Stored data
= Beginning of Section =
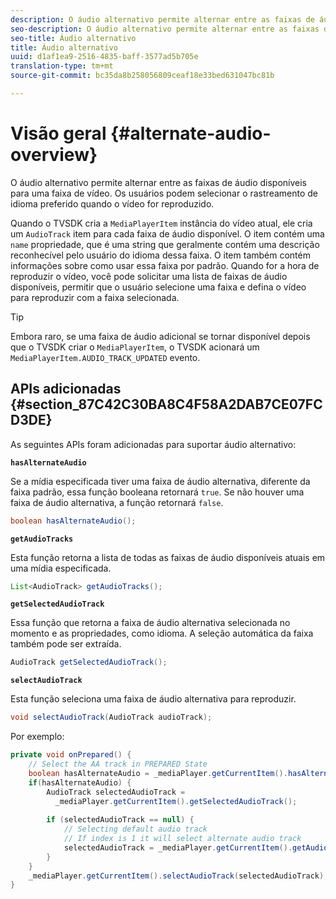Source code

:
```yaml
---
description: O áudio alternativo permite alternar entre as faixas de áudio disponíveis para uma faixa de vídeo. Os usuários podem selecionar o rastreamento de idioma preferido quando o vídeo for reproduzido.
seo-description: O áudio alternativo permite alternar entre as faixas de áudio disponíveis para uma faixa de vídeo. Os usuários podem selecionar o rastreamento de idioma preferido quando o vídeo for reproduzido.
seo-title: Áudio alternativo
title: Áudio alternativo
uuid: d1af1ea9-2516-4835-baff-3577ad5b705e
translation-type: tm+mt
source-git-commit: bc35da8b258056809ceaf18e33bed631047bc81b

---
```



# Visão geral {#alternate-audio-overview}

O áudio alternativo permite alternar entre as faixas de áudio disponíveis para uma faixa de vídeo. Os usuários podem selecionar o rastreamento de idioma preferido quando o vídeo for reproduzido.

<!--<a id="section_E4F9DC28A2944BD08B4190A7F98A8365"></a>-->

Quando o TVSDK cria a `MediaPlayerItem` instância do vídeo atual, ele cria um `AudioTrack` item para cada faixa de áudio disponível. O item contém uma `name` propriedade, que é uma string que geralmente contém uma descrição reconhecível pelo usuário do idioma dessa faixa. O item também contém informações sobre como usar essa faixa por padrão. Quando for a hora de reproduzir o vídeo, você pode solicitar uma lista de faixas de áudio disponíveis, permitir que o usuário selecione uma faixa e defina o vídeo para reproduzir com a faixa selecionada.

>[!TIP]
>
>Embora raro, se uma faixa de áudio adicional se tornar disponível depois que o TVSDK criar o `MediaPlayerItem`, o TVSDK acionará um `MediaPlayerItem.AUDIO_TRACK_UPDATED` evento.

## APIs adicionadas {#section_87C42C30BA8C4F58A2DAB7CE07FCD3DE}

As seguintes APIs foram adicionadas para suportar áudio alternativo:

**`hasAlternateAudio`**

Se a mídia especificada tiver uma faixa de áudio alternativa, diferente da faixa padrão, essa função booleana retornará `true`. Se não houver uma faixa de áudio alternativa, a função retornará `false`.

```java
boolean hasAlternateAudio();
```

**`getAudioTracks`**

Esta função retorna a lista de todas as faixas de áudio disponíveis atuais em uma mídia especificada.

```java
List<AudioTrack> getAudioTracks();
```

**`getSelectedAudioTrack`**

Essa função que retorna a faixa de áudio alternativa selecionada no momento e as propriedades, como idioma. A seleção automática da faixa também pode ser extraída.

```java
AudioTrack getSelectedAudioTrack();
```

**`selectAudioTrack`**

Esta função seleciona uma faixa de áudio alternativa para reproduzir.

```java
void selectAudioTrack(AudioTrack audioTrack);
```

Por exemplo:

```java
private void onPrepared() { 
    // Select the AA track in PREPARED State 
    boolean hasAlternateAudio = _mediaPlayer.getCurrentItem().hasAlternateAudio(); 
    if(hasAlternateAudio) { 
        AudioTrack selectedAudioTrack =  
          _mediaPlayer.getCurrentItem().getSelectedAudioTrack(); 
 
        if (selectedAudioTrack == null) {  
            // Selecting default audio track  
            // If index is 1 it will select alternate audio track  
            selectedAudioTrack = _mediaPlayer.getCurrentItem().getAudioTracks().get(0);  
        } 
    } 
    _mediaPlayer.getCurrentItem().selectAudioTrack(selectedAudioTrack); 
} 
```

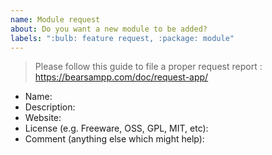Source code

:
 ```yaml
---
name: Module request
about: Do you want a new module to be added?
labels: ":bulb: feature request, :package: module"
---
```


> Please follow this guide to file a proper request report : https://bearsampp.com/doc/request-app/

* Name: 
* Description: 
* Website: 
* License (e.g. Freeware, OSS, GPL, MIT, etc): 
* Comment (anything else which might help):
= End of Section =
Omitting the images, output each record precisely as written.

■ **RESULT OF THE TASK**
Source code

:
```yaml
---
description: O áudio alternativo permite alternar entre as faixas de áudio disponíveis para uma faixa de vídeo. Os usuários podem selecionar o rastreamento de idioma preferido quando o vídeo for reproduzido.
seo-description: O áudio alternativo permite alternar entre as faixas de áudio disponíveis para uma faixa de vídeo. Os usuários podem selecionar o rastreamento de idioma preferido quando o vídeo for reproduzido.
seo-title: Áudio alternativo
title: Áudio alternativo
uuid: d1af1ea9-2516-4835-baff-3577ad5b705e
translation-type: tm+mt
source-git-commit: bc35da8b258056809ceaf18e33bed631047bc81b

---
```



# Visão geral {#alternate-audio-overview}

O áudio alternativo permite alternar entre as faixas de áudio disponíveis para uma faixa de vídeo. Os usuários podem selecionar o rastreamento de idioma preferido quando o vídeo for reproduzido.

<!--<a id="section_E4F9DC28A2944BD08B4190A7F98A8365"></a>-->

Quando o TVSDK cria a `MediaPlayerItem` instância do vídeo atual, ele cria um `AudioTrack` item para cada faixa de áudio disponível. O item contém uma `name` propriedade, que é uma string que geralmente contém uma descrição reconhecível pelo usuário do idioma dessa faixa. O item também contém informações sobre como usar essa faixa por padrão. Quando for a hora de reproduzir o vídeo, você pode solicitar uma lista de faixas de áudio disponíveis, permitir que o usuário selecione uma faixa e defina o vídeo para reproduzir com a faixa selecionada.

>[!TIP]
>
>Embora raro, se uma faixa de áudio adicional se tornar disponível depois que o TVSDK criar o `MediaPlayerItem`, o TVSDK acionará um `MediaPlayerItem.AUDIO_TRACK_UPDATED` evento.

## APIs adicionadas {#section_87C42C30BA8C4F58A2DAB7CE07FCD3DE}

As seguintes APIs foram adicionadas para suportar áudio alternativo:

**`hasAlternateAudio`**

Se a mídia especificada tiver uma faixa de áudio alternativa, diferente da faixa padrão, essa função booleana retornará `true`. Se não houver uma faixa de áudio alternativa, a função retornará `false`.

```java
boolean hasAlternateAudio();
```

**`getAudioTracks`**

Esta função retorna a lista de todas as faixas de áudio disponíveis atuais em uma mídia especificada.

```java
List<AudioTrack> getAudioTracks();
```

**`getSelectedAudioTrack`**

Essa função que retorna a faixa de áudio alternativa selecionada no momento e as propriedades, como idioma. A seleção automática da faixa também pode ser extraída.

```java
AudioTrack getSelectedAudioTrack();
```

**`selectAudioTrack`**

Esta função seleciona uma faixa de áudio alternativa para reproduzir.

```java
void selectAudioTrack(AudioTrack audioTrack);
```

Por exemplo:

```java
private void onPrepared() { 
    // Select the AA track in PREPARED State 
    boolean hasAlternateAudio = _mediaPlayer.getCurrentItem().hasAlternateAudio(); 
    if(hasAlternateAudio) { 
        AudioTrack selectedAudioTrack =  
          _mediaPlayer.getCurrentItem().getSelectedAudioTrack(); 
 
        if (selectedAudioTrack == null) {  
            // Selecting default audio track  
            // If index is 1 it will select alternate audio track  
            selectedAudioTrack = _mediaPlayer.getCurrentItem().getAudioTracks().get(0);  
        } 
    } 
    _mediaPlayer.getCurrentItem().selectAudioTrack(selectedAudioTrack); 
} 
```

Source code

:
 ```yaml
---
name: Module request
about: Do you want a new module to be added?
labels: ":bulb: feature request, :package: module"
---
```


> Please follow this guide to file a proper request report : https://bearsampp.com/doc/request-app/

* Name: 
* Description: 
* Website: 
* License (e.g. Freeware, OSS, GPL, MIT, etc): 
* Comment (anything else which might help):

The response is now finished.